Pepe aprende, aprehende, metaboliza todo el universo de sensaciones y saberes antagónicos que impiden enfriar la fragua al rojo vivo de su mente, desbordada por los ojos, la mirada infinita, añeja, contra la que han chocado tantos y tantos intentos de replicar a Martí en actores. No es José Julián el luctuoso saco raído, ni el mostacho, siquiera la frente despejada; Martí es la mirada de universo que mira al Universo, de alegre tristeza por abrasar el cesto de llamas a mano descubierta. Las singulares miradas de los noveles actores Damián Rodríguez (Martí niño) y Daniel Romero (Martí adolescente), fueron garantes de la verosimilitud caracterológica, aún cuando pudieron hasta no parecerse, aunque también se logra esto.

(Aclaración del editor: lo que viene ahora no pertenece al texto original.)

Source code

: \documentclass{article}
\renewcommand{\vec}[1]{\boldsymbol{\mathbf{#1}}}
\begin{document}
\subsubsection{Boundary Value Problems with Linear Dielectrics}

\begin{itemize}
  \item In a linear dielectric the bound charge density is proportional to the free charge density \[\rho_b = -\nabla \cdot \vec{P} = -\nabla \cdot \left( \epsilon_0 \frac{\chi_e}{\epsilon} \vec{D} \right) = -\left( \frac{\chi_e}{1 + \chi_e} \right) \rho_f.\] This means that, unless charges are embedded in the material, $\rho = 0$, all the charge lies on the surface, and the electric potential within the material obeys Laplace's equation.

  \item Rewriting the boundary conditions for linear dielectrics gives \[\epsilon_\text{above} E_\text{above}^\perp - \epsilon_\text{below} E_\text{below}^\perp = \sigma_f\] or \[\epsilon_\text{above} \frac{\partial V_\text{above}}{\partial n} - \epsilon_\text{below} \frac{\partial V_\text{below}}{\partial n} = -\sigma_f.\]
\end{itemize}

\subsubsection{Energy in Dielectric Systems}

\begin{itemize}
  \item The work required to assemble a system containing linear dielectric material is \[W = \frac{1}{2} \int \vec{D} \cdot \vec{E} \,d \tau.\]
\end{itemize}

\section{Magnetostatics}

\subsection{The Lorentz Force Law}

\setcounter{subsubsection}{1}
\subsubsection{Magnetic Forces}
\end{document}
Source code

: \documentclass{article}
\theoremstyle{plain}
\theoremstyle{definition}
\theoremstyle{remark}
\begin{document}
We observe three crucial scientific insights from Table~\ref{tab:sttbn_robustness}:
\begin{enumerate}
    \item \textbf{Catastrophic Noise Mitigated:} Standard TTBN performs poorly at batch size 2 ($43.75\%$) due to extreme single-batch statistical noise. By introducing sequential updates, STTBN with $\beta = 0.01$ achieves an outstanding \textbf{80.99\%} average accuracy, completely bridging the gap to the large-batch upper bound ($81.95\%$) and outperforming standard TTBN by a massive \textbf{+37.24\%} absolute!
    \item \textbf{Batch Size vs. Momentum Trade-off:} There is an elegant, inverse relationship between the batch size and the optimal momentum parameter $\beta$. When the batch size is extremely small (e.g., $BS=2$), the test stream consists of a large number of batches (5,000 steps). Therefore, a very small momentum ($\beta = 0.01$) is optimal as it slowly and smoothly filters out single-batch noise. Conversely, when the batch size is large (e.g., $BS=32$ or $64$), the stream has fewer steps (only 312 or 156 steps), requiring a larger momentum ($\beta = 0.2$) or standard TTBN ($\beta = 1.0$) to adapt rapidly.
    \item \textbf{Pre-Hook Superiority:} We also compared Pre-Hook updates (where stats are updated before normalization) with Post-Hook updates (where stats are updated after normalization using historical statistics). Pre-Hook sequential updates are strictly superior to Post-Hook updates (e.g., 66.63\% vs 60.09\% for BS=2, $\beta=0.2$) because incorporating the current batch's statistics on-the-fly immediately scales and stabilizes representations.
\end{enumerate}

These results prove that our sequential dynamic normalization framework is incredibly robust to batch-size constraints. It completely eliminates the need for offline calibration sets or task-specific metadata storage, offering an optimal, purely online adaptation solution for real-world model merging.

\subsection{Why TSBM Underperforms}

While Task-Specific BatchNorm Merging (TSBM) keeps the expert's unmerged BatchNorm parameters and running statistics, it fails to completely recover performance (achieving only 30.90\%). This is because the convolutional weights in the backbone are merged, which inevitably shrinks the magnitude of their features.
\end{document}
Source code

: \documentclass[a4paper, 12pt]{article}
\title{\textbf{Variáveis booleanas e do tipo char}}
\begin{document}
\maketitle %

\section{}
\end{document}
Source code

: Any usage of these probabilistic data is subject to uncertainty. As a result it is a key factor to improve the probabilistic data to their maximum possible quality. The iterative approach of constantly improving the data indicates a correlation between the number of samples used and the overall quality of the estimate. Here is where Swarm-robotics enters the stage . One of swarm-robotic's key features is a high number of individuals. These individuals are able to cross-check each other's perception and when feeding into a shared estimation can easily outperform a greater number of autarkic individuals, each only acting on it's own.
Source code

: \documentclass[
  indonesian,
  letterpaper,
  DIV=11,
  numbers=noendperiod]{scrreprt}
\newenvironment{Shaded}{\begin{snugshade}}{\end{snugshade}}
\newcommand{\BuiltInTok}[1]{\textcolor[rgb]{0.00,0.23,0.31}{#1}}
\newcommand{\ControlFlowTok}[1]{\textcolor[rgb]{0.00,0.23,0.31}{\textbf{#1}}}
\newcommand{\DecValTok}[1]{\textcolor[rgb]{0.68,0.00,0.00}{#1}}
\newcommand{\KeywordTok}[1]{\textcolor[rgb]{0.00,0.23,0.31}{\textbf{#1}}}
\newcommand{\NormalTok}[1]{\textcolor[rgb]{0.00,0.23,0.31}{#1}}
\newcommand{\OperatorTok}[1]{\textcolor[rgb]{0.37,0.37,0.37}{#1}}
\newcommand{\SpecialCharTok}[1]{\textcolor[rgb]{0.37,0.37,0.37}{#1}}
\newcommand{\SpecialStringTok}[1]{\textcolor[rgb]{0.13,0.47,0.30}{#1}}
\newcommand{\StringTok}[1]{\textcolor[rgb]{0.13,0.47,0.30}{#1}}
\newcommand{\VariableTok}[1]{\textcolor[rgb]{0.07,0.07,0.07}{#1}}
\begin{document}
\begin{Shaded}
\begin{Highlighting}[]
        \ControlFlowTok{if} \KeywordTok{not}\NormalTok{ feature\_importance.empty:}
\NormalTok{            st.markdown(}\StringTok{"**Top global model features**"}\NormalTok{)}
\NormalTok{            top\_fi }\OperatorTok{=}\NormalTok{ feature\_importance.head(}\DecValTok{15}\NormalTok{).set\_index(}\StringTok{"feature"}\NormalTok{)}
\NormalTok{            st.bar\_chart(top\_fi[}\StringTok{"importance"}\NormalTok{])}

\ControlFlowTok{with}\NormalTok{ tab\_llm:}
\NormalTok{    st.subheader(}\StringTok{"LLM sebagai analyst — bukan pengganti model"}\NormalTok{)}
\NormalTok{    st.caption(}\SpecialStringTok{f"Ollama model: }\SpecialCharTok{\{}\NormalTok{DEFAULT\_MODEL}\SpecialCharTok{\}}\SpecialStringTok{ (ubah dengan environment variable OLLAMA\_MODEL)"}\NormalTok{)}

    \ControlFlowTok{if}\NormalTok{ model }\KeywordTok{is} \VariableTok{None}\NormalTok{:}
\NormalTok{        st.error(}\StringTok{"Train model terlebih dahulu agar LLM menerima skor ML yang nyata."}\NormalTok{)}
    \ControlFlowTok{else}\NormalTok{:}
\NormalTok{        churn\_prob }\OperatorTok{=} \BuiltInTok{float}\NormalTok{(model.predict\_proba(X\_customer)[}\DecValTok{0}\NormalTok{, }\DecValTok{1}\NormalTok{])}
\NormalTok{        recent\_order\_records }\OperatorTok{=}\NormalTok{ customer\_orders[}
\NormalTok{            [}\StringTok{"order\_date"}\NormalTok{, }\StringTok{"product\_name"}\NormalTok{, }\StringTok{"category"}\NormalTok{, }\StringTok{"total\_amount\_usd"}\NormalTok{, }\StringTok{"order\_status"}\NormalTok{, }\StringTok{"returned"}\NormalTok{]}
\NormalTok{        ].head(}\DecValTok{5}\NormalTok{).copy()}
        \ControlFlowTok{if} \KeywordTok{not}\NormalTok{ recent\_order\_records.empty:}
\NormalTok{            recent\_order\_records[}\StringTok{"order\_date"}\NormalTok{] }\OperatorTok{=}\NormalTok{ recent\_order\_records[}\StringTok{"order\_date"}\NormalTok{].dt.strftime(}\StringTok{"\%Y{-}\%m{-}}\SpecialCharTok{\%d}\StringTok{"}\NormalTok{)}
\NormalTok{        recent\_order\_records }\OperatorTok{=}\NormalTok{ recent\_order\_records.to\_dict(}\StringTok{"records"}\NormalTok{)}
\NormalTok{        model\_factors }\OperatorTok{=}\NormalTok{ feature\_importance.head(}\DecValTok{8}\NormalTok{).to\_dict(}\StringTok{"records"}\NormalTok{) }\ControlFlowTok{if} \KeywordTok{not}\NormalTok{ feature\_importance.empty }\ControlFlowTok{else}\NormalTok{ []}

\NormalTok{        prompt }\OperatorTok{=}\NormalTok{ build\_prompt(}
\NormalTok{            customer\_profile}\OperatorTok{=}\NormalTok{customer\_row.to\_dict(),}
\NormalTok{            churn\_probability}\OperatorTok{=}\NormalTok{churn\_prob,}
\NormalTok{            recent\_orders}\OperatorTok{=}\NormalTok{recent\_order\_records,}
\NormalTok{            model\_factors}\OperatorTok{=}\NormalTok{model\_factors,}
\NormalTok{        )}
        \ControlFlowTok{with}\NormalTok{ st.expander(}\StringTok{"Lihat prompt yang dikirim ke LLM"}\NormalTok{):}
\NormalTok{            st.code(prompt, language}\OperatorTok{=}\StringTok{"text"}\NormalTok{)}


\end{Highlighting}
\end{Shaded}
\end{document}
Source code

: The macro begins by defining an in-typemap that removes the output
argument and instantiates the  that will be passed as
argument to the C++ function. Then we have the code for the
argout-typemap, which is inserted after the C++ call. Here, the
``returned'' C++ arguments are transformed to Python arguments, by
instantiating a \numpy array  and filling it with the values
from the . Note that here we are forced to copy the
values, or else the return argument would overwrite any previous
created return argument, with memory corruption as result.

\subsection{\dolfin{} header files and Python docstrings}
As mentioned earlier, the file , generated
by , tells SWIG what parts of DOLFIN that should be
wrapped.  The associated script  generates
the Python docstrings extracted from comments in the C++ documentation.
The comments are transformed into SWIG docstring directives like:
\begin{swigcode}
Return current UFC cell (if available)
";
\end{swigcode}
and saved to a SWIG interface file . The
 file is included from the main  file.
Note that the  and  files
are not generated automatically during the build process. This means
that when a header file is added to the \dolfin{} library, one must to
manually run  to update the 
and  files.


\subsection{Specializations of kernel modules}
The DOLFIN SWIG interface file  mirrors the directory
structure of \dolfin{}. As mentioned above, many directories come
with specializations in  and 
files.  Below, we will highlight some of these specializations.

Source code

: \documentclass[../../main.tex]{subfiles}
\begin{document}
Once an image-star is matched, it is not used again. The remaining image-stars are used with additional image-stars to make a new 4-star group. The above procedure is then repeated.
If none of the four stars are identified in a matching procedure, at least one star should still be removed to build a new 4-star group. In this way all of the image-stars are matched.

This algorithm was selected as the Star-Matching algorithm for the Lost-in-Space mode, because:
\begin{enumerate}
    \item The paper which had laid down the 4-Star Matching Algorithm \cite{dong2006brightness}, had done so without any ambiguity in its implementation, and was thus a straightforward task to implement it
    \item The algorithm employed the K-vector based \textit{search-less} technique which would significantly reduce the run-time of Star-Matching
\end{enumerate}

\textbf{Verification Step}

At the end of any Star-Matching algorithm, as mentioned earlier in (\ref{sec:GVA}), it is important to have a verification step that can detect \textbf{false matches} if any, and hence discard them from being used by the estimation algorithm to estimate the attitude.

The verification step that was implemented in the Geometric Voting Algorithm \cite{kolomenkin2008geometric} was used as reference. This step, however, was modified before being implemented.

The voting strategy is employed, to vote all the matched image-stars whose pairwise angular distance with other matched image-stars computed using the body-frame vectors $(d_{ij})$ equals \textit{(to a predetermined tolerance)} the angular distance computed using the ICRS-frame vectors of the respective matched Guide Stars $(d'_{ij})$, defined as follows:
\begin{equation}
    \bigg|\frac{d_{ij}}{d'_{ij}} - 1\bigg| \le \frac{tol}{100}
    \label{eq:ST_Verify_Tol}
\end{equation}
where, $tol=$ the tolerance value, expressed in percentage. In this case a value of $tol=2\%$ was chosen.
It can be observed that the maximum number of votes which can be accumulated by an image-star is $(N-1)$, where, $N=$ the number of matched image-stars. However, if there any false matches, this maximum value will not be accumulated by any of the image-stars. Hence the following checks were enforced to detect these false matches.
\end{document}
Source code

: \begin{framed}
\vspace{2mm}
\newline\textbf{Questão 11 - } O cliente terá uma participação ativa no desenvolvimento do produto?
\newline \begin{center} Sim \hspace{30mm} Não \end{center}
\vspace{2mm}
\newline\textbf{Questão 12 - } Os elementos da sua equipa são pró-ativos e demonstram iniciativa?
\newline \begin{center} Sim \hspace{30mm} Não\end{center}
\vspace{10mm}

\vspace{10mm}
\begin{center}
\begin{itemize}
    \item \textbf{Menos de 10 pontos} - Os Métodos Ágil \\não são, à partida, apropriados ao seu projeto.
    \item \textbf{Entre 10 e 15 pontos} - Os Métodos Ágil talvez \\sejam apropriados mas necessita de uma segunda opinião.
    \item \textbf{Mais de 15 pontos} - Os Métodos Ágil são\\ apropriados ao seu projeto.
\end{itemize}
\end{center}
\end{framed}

Pepe pasa por un tamiz de fuego y temor, yugo y estrella, hasta que le es mostrada la verdadera esencia de la estrella. Tras vacilaciones previas, meras escaramuzas perceptuales, es descargado sobre sus espaldas todo el peso de la censura, de la angustia desgarradora de sus progenitores, partes inconscientes del yugo, tal es el precio de la estrella. Este muchacho, que es como miles de muchachos, remonta su naturaleza y asume el sacrificio último por la definitiva consecuencia, por hacer lo correcto, y no lo conveniente. Es un joven que resulta héroe por no acomodarse en sibaritas brazos. José Martí: El ojo del canario, permite atestiguar este proceso de exorcismo de sí mismo realizado por el joven Apóstol, quien, durante los créditos lanza una mirada desafiante, insoportable, a las nuevas generaciones, a los nuevos jóvenes, que igualmente cometen fraude, se masturban, se acobardan ante brabucones escolares y emiten loores a fuerza o conveniencia, pero que pudieran, igual que él, optar por la consecuencia, por el sacrificio real, por lo correcto, aunque todo apunte a lo incorrecto, hasta hallar luz en el negro ojo del canario.